É relativamente a Tiphareth e aos deuses a ela associados que desejo me alongar um pouco mais porquanto são eles que mais do que quaisquer outros concernem à aspiração do mago. Como Tiphareth é a esfera da beleza e da harmonia, bem como a “casa da alma”, os deuses tradicionalmente associados a essa Sephira são, de modo peculiar, simbolizadores e representativos da alma glorificada, ou o Santo Anjo Guardião. Dionísio, Osíris, Mitra e muitos outros são todos tipos de imortalidade, beleza e equilíbrio.

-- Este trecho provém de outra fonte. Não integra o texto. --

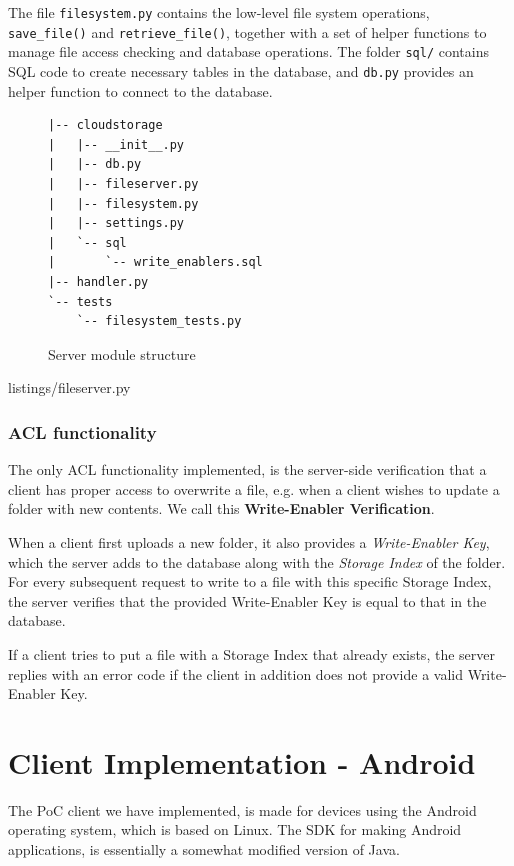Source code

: \documentclass[pdftex,english,10pt,b5paper,twoside]{book}
\begin{document}
The file \texttt{filesystem.py} contains the low-level file system operations,
\texttt{save\_file()} and \texttt{retrieve\_file()}, together with a set of
helper functions to manage file access checking and database operations.  The
folder \texttt{sql/} contains \ac{SQL} code to create necessary tables in the
database, and \texttt{db.py} provides an helper function to connect to the
database.

\begin{figure}[h!]
\begin{verbatim}
|-- cloudstorage
|   |-- __init__.py
|   |-- db.py
|   |-- fileserver.py
|   |-- filesystem.py
|   |-- settings.py
|   `-- sql
|       `-- write_enablers.sql
|-- handler.py
`-- tests
    `-- filesystem_tests.py
\end{verbatim}
    \caption{Server module structure}
    \label{fig:IM:layout}
\end{figure}


{listings/fileserver.py}

\subsubsection{\acs{ACL} functionality}

The only \ac{ACL} functionality implemented, is the server-side verification
that a client has proper access to overwrite a file, e.g. when a client wishes
to update a folder with new contents. We call this \textbf{Write-Enabler
Verification}.

When a client first uploads a new folder, it also provides a
\emph{Write-Enabler Key}, which the server adds to the database along with the
\emph{Storage Index} of the folder.  For every subsequent request to write to a
file with this specific Storage Index, the server verifies that the provided
Write-Enabler Key is equal to that in the database.

If a client tries to put a file with a Storage Index that already exists, the
server replies with an error code if the client in addition does not provide a
valid Write-Enabler Key.

\section{Client Implementation - Android}

The \ac{PoC} client we have implemented, is made for devices using the Android
operating system, which is based on Linux. The \ac{SDK} for making Android
applications, is essentially a somewhat modified version of Java.
\end{document}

Maurice Maeterlinck sintetizou esplendidamente toda a posição filosófica a este respeito. “Dionísio” diz ele, “...é Osíris, Krishna, Buda; ele é todas as encarnações divinas; é o deus que desce ao homem, ou melhor, manifesta a si mesmo no homem; ele é morte, temporária e ilusória, e renascimento, real e imortal; é a união temporária com o divino que não é senão o prelúdio da união final, o ciclo infindável do eterno tornar-se.” As divindades típicas de Tiphareth, por conseguinte, representam a alma iluminada, exaltada mediante o sofrimento, aprimorada mediante a provação e ressurgida em glória e triunfo. Pode-se supor que Osíris seja distintamente representante dessas divindades rejuvenescentes, e há evidências favoráveis ao fato de desde o início Osíris ter sido para os egípcios o homem-deus que sofreu e morreu, e ressuscitou para ser rei do domínio espiritual. Os egípcios acreditavam que podiam herdar a vida eterna como ele fizera visto que o que fora feito pelos deuses para ele, fora feito para eles, o que supria a base racional para a execução do chamado ritual dramático. Celebravam rituais de maneira a poderem compelir ou persuadir Osíris e os deuses que haviam produzido sua ressurreição (a saber, Thoth, “o senhor das palavras divinas, o escriba dos deuses”, Ísis, que empregava as palavras mágicas que Thoth lhe concedera e Hórus e os demais deuses que realizaram os ritos que produziram a ressurreição de Osíris) a atuar a seu favor tal como tinham atuado a favor do deus .

A veneração de Mitra e Dionísio emerge da mesma raiz básica. Liga-se, também, ao triunfo espiritual do homem-deus e o retorno do deus-Sol que, como um símbolo da alma aperfeiçoada, entrou na consciência humana do ser humano, e tendo iluminado a mente e redimido as trevas de sua vida, torna o espírito aprisionado leve e jubiloso. Krishna, igualmente, é um símbolo do homem-deus, pois nele espírito e matéria foram equilibrados, e se convertendo num avatar, a morada terrestre do espírito universal, ele resumiu numa personalidade humana as qualidades duplas de um deus, imortal e estático, juntamente com todas as características típicas da espécie humana .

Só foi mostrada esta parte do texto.